I’d spend my mornings at the gym, have a light breakfast and then go back home and do some gardening, go bouldering, finish up my calligraphy or embroidery pieces, have some lunch and then read a book or practice the piano till dinnertime.
Then of course, we’d go travel. We’d be doing the same routine for a month in Spain, with some time spent hiking and rock climbing outdoors. Then the same in Taiwan.

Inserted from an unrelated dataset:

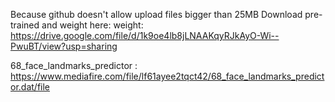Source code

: Because github doesn't allow upload files bigger than 25MB
Download pre-trained and weight here:
weight: https://drive.google.com/file/d/1k9oe4lb8jLNAAKqyRJkAyO-Wi--PwuBT/view?usp=sharing

68_face_landmarks_predictor : https://www.mediafire.com/file/lf61ayee2tqct42/68_face_landmarks_predictor.dat/file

In Queensland.
The dream retirement.
Maybe yours looks something like this too.
Except we all know we’d more likely be waking up at 11am, surfing the web, watching Netflix, and maybe barely accomplishing one of those things.

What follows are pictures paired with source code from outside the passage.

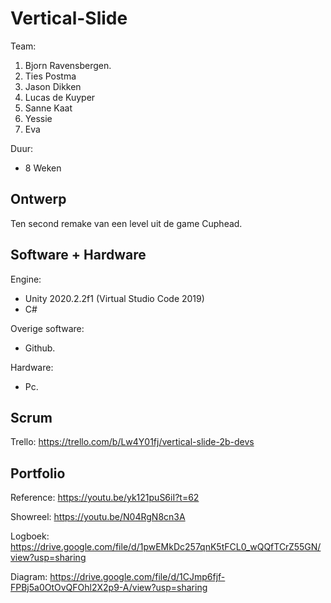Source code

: # Vertical-Slide

Team:
1. Bjorn Ravensbergen.
2. Ties Postma
3. Jason Dikken
4. Lucas de Kuyper
5. Sanne Kaat
6. Yessie
7. Eva

Duur:
 - 8 Weken

## Ontwerp
Ten second remake van een level uit de game Cuphead.

## Software + Hardware
Engine:
- Unity 2020.2.2f1 (Virtual Studio Code 2019)
- C#

Overige software:
- Github.

Hardware:
- Pc.

## Scrum
Trello: https://trello.com/b/Lw4Y01fj/vertical-slide-2b-devs

## Portfolio
Reference: https://youtu.be/yk121puS6iI?t=62

Showreel: https://youtu.be/N04RgN8cn3A

Logboek: https://drive.google.com/file/d/1pwEMkDc257qnK5tFCL0_wQQfTCrZ55GN/view?usp=sharing

Diagram: https://drive.google.com/file/d/1CJmp6fjf-FPBj5a0OtOvQFOhl2X2p9-A/view?usp=sharing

We think that our job holds us back. If we didn’t have to have a job, we would be out there, living the dream. Maybe. But for most of us, the depressing reality is that we aren’t that organized, disciplined or motivated.
Retirement is a terrible concept. It tells us that we have to hustle for the first part of our lives, so that we can enjoy the later parts of it.
But in the later years, how many of us would have the energy and courage to do all the things we dream of when we’re young and fit and healthy?
Forget about it. It’s a trap. This is why the idea of YOLO made sense until it became kitsch.
Irresponsibility and reckless behaviour should not be disguised as freedom. Having a credit card named YOLO was probably one of the most disgusting things I could have thought of.
I think about being diagnosed with a terminal illness sometimes. What freedom! I’d be able to quit my job with that excuse and do whatever I want! I don’t have to think twice about picking up my embroidery needle while I’m doing nothing except receive treatment in the hospital.
Except that I would most probably feel like shit because of the disease and I’d probably not feel like doing anything except lie down and feel sad -oh if I could only relive my life again as a healthy person!
Morbid, I know. But this is honestly what goes through my mind every time I start hating where I’m going with my job and my career.
I’ve started living my life as if I’m semi-retired now.
We don’t have kids so we spend money on art classes, piano lessons and rock climbing sessions on ourselves. The guilt sometimes gets to me when I think about my mother’s sacrifice for my amazing privilege, but it’s not enough to make me want to quit my semi-retirement.
Every now and then, I’m gripped by the fear of not having enough to support myself when I’m older. But that fear passes when I think about how little I actually need to be happy.
I go back to reminding myself about that beauty of nothing.